- _Task details_: Could you please return each line of the data that has the word "bndtools"?

- _Recorded data_:
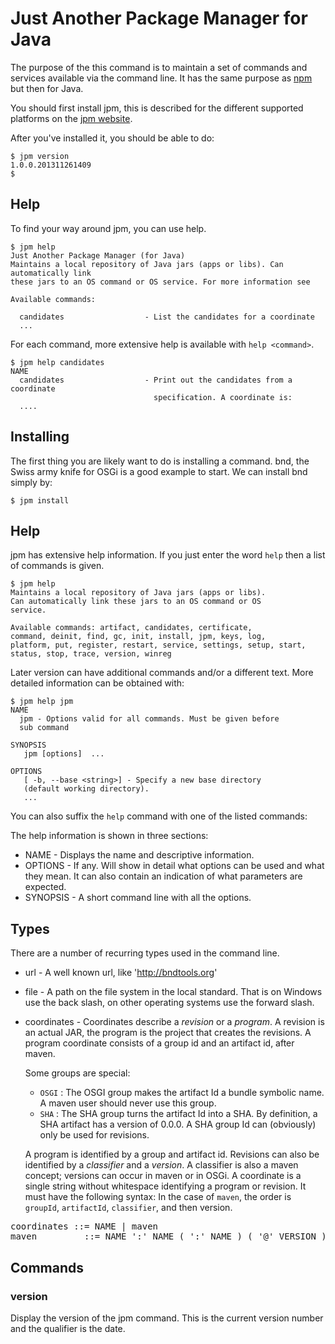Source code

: # Just Another Package Manager for Java
The purpose of the this command is to maintain a set of commands and services available via the command
line. It has the same purpose as [npm][1] but then for Java.

You should first install jpm, this is described for the different supported platforms on the [jpm website][2].

After you've installed it, you should be able to do:

    $ jpm version
    1.0.0.201311261409
    $

## Help
To find your way around jpm, you can use help.

    $ jpm help
    Just Another Package Manager (for Java)
    Maintains a local repository of Java jars (apps or libs). Can automatically link
    these jars to an OS command or OS service. For more information see

    Available commands:

      candidates                  - List the candidates for a coordinate
      ...

For each command, more extensive help is available with `help <command>`.

    $ jpm help candidates
    NAME
      candidates                  - Print out the candidates from a coordinate
                                    specification. A coordinate is:
      ....

## Installing
The first thing you are likely want to do is installing a command. bnd, the Swiss army knife for OSGi
is a good example to start. We can install bnd simply by:

    $ jpm install


## Help
jpm has extensive help information. If you just enter the word `help` then a list of commands is given.

    $ jpm help
    Maintains a local repository of Java jars (apps or libs).
    Can automatically link these jars to an OS command or OS
    service.

    Available commands: artifact, candidates, certificate,
    command, deinit, find, gc, init, install, jpm, keys, log,
    platform, put, register, restart, service, settings, setup, start,
    status, stop, trace, version, winreg

Later version can have additional commands and/or a different text. More detailed information can be obtained with:

    $ jpm help jpm
    NAME
      jpm - Options valid for all commands. Must be given before
      sub command

    SYNOPSIS
       jpm [options]  ...

    OPTIONS
       [ -b, --base <string>] - Specify a new base directory
       (default working directory).
       ...
You can also suffix the `help` command with one of the listed commands:

The help information is shown in three sections:

* NAME - Displays the name and descriptive information.
* OPTIONS - If any. Will show in detail what options can be used and what they mean. It can also contain an indication of what parameters are expected.
* SYNOPSIS - A short command line with all the options.

## Types
There are a number of recurring types used in the command line.

* url - A well known url, like 'http://bndtools.org'
* file - A path on the file system in the local standard. That is on Windows use the back slash, on other operating systems use the forward slash.
* coordinates - Coordinates describe a _revision_ or a _program_. A revision is an actual JAR, the program is the project that creates the revisions. A program coordinate consists of a group id and an artifact id, after maven.

  Some groups are special:
  * `OSGI` : The OSGI group makes the artifact Id a bundle symbolic name. A maven user should never use this group.
  * `SHA` : The SHA group turns the artifact Id into a SHA. By definition, a SHA artifact has a version of 0.0.0. A SHA group Id can (obviously) only be used for revisions.

  A program is identified by a group and artifact id. Revisions can also be identified by a _classifier_ and a _version_. A classifier is also a maven concept; versions can occur in maven or in OSGi. A coordinate is a single string without whitespace identifying a program or revision. It must have the following syntax:
  In the case of `maven`, the order is `groupId`, `artifactId`, `classifier`, and then version.

<pre>coordinates ::= NAME | maven
maven         ::= NAME ':' NAME ( ':' NAME ) ( '@' VERSION )</pre>

## Commands

### version
Display the version of the jpm command. This is the current version number and the qualifier is the date.

###

[1]: https://npmjs.org
[2]: http://jpm.bndtools.org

- _Task answer_:
* url - A well known url, like 'http://bndtools.org'
[2]: http://jpm.bndtools.org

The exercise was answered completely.